> **The problem**
Which of the lines below hold "ssëwe"? Please return each one.

> **Supplied information**
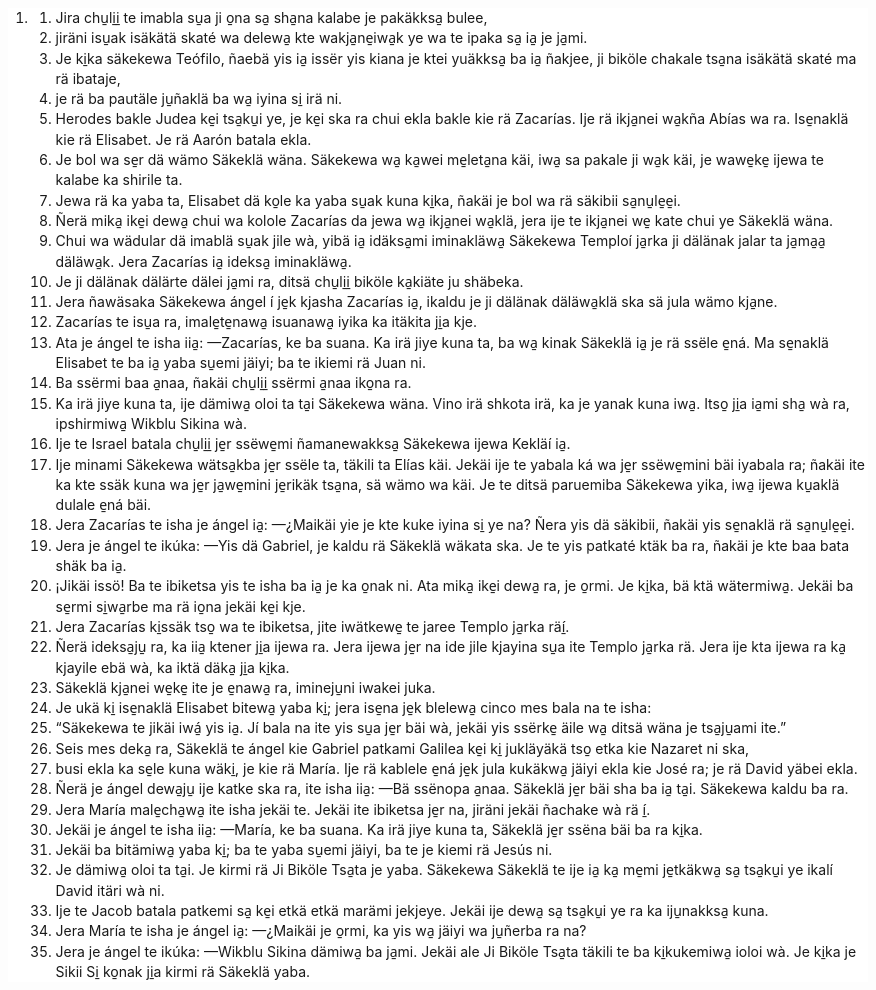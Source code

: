 <ol>
  <li>
    <ol>
      <li>Jira chu̱li̱i̱ te imabla su̱a ji o̱na sa̱ sha̱na kalabe je pakäkksa̱ bulee,</li>
      <li>jiräni isu̱ak isäkätä skaté wa delewa̱ kte wakja̱ne̱iwa̱k ye wa te ipaka sa̱ ia̱ je ja̱mi.</li>
      <li>Je ki̱ka säkekewa Teófilo, ñaebä yis ia̱ issër yis kiana je ktei yuäkksa̱ ba ia̱ ñakjee, ji biköle chakale tsa̱na isäkätä skaté ma rä ibataje,</li>
      <li>je rä ba pautäle ju̱ñaklä ba wa̱ iyina si̱ irä ni.</li>
      <li>Herodes bakle Judea ke̱i tsa̱ku̱i ye, je ke̱i ska ra chui ekla bakle kie rä Zacarías. Ije rä ikja̱nei wa̱kña Abías wa ra. Ise̱naklä kie rä Elisabet. Je rä Aarón batala ekla.</li>
      <li>Je bol wa se̱r dä wämo Säkeklä wäna. Säkekewa wa̱ ka̱wei me̱leta̱na käi, iwa̱ sa pakale ji wa̱k käi, je wawe̱ke̱ ijewa te kalabe ka shirile ta.</li>
      <li>Jewa rä ka yaba ta, Elisabet dä ko̱le ka yaba su̱ak kuna ki̱ka, ñakäi je bol wa rä säkibii sa̱nu̱le̱e̱i.</li>
      <li>Ñerä mika̱ ike̱i dewa̱ chui wa kolole Zacarías da jewa wa̱ ikja̱nei wa̱klä, jera ije te ikja̱nei we̱ kate chui ye Säkeklä wäna.</li>
      <li>Chui wa wädular dä imablä su̱ak jile wà, yibä ia̱ idäksa̱mi iminakläwa̱ Säkekewa Temploí ja̱rka ji dälänak jalar ta ja̱ma̱a̱ däläwa̱k. Jera Zacarías ia̱ ideksa̱ iminakläwa̱.</li>
      <li>Je ji dälänak dälärte dälei ja̱mi ra, ditsä chu̱li̱i̱ biköle ka̱kiäte ju shäbeka.</li>
      <li>Jera ñawäsaka Säkekewa ángel í je̱k kjasha Zacarías ia̱, ikaldu je ji dälänak däläwa̱klä ska sä jula wämo kja̱ne.</li>
      <li>Zacarías te isu̱a ra, imale̱te̱nawa̱ isuanawa̱ iyika ka itäkita ji̱a kje.</li>
      <li>Ata je ángel te isha iia̱: —Zacarías, ke ba suana. Ka irä jiye kuna ta, ba wa̱ kinak Säkeklä ia̱ je rä ssële e̱ná. Ma se̱naklä Elisabet te ba ia̱ yaba su̱emi jäiyi; ba te ikiemi rä Juan ni.</li>
      <li>Ba ssërmi baa a̱naa, ñakäi chu̱li̱i̱ ssërmi a̱naa iko̱na ra.</li>
      <li>Ka irä jiye kuna ta, ije dämiwa̱ oloi ta ta̱i Säkekewa wäna. Vino irä shkota irä, ka je yanak kuna iwa̱. Itso̱ ji̱a ia̱mi sha̱ wà ra, ipshirmiwa̱ Wikblu Sikina wà.</li>
      <li>Ije te Israel batala chu̱li̱i̱ je̱r ssëwe̱mi ñamanewakksa̱ Säkekewa ijewa Kekläí ia̱.</li>
      <li>Ije minami Säkekewa wätsa̱kba je̱r ssële ta, täkili ta Elías käi. Jekäi ije te yabala ká wa je̱r ssëwe̱mini bäi iyabala ra; ñakäi ite ka kte ssäk kuna wa je̱r ja̱we̱mini je̱rikäk tsa̱na, sä wämo wa käi. Je te ditsä paruemiba Säkekewa yika, iwa̱ ijewa ku̱aklä dulale e̱ná bäi.</li>
      <li>Jera Zacarías te isha je ángel ia̱: —¿Maikäi yie je kte kuke iyina si̱ ye na? Ñera yis dä säkibii, ñakäi yis se̱naklä rä sa̱nu̱le̱e̱i.</li>
      <li>Jera je ángel te ikúka: —Yis dä Gabriel, je kaldu rä Säkeklä wäkata ska. Je te yis patkaté ktäk ba ra, ñakäi je kte baa bata shäk ba ia̱.</li>
      <li>¡Jikäi issö! Ba te ibiketsa yis te isha ba ia̱ je ka o̱nak ni. Ata mika̱ ike̱i dewa̱ ra, je o̱rmi. Je ki̱ka, bä ktä wätermiwa̱. Jekäi ba se̱rmi si̱wa̱rbe ma rä io̱na jekäi ke̱i kje.</li>
      <li>Jera Zacarías ki̱ssäk tso̱ wa te ibiketsa, jite iwätkewe̱ te jaree Templo ja̱rka räí̱.</li>
      <li>Ñerä ideksa̱ju̱ ra, ka iia̱ ktener ji̱a ijewa ra. Jera ijewa je̱r na ide jile kjayina su̱a ite Templo ja̱rka rä. Jera ije kta ijewa ra ka̱ kjayile ebä wà, ka iktä däka̱ ji̱a ki̱ka.</li>
      <li>Säkeklä kja̱nei we̱ke̱ ite je e̱nawa̱ ra, imineju̱ni iwakei juka.</li>
      <li>Je ukä ki̱ ise̱naklä Elisabet bitewa̱ yaba ki̱; jera ise̱na je̱k blelewa̱ cinco mes bala na te isha:</li>
      <li>“Säkekewa te jikäi iwá̱ yis ia̱. Jí bala na ite yis su̱a je̱r bäi wà, jekäi yis ssërke̱ äile wa̱ ditsä wäna je tsa̱ju̱ami ite.”</li>
      <li>Seis mes deka̱ ra, Säkeklä te ángel kie Gabriel patkami Galilea ke̱i ki̱ jukläyäkä tso̱ etka kie Nazaret ni ska,</li>
      <li>busi ekla ka se̱le kuna wäki̱, je kie rä María. Ije rä kablele e̱ná je̱k jula kukäkwa̱ jäiyi ekla kie José ra; je rä David yäbei ekla.</li>
      <li>Ñerä je ángel dewa̱ju̱ ije katke ska ra, ite isha iia̱: —Bä ssënopa a̱naa. Säkeklä je̱r bäi sha ba ia̱ ta̱i. Säkekewa kaldu ba ra.</li>
      <li>Jera María male̱cha̱wa̱ ite isha jekäi te. Jekäi ite ibiketsa je̱r na, jiräni jekäi ñachake wà rä í̱.</li>
      <li>Jekäi je ángel te isha iia̱: —María, ke ba suana. Ka irä jiye kuna ta, Säkeklä je̱r ssëna bäi ba ra ki̱ka.</li>
      <li>Jekäi ba bitämiwa̱ yaba ki̱; ba te yaba su̱emi jäiyi, ba te je kiemi rä Jesús ni.</li>
      <li>Je dämiwa̱ oloi ta ta̱i. Je kirmi rä Ji Biköle Tsa̱ta je yaba. Säkekewa Säkeklä te ije ia̱ ka̱ me̱mi je̱tkäkwa̱ sa̱ tsa̱ku̱i ye ikalí David itäri wà ni.</li>
      <li>Ije te Jacob batala patkemi sa̱ ke̱i etkä etkä marämi jekjeye. Jekäi ije dewa̱ sa̱ tsa̱ku̱i ye ra ka iju̱nakksa̱ kuna.</li>
      <li>Jera María te isha je ángel ia̱: —¿Maikäi je o̱rmi, ka yis wa̱ jäiyi wa ju̱ñerba ra na?</li>
      <li>Jera je ángel te ikúka: —Wikblu Sikina dämiwa̱ ba ja̱mi. Jekäi ale Ji Biköle Tsa̱ta täkili te ba ki̱kukemiwa̱ ioloi wà. Je ki̱ka je Sikii Si̱ ko̱nak ji̱a kirmi rä Säkeklä yaba.</li>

> **Task result**
      <li>Ije te Israel batala chu̱li̱i̱ je̱r ssëwe̱mi ñamanewakksa̱ Säkekewa ijewa Kekläí ia̱.</li>
      <li>Ije minami Säkekewa wätsa̱kba je̱r ssële ta, täkili ta Elías käi. Jekäi ije te yabala ká wa je̱r ssëwe̱mini bäi iyabala ra; ñakäi ite ka kte ssäk kuna wa je̱r ja̱we̱mini je̱rikäk tsa̱na, sä wämo wa käi. Je te ditsä paruemiba Säkekewa yika, iwa̱ ijewa ku̱aklä dulale e̱ná bäi.</li>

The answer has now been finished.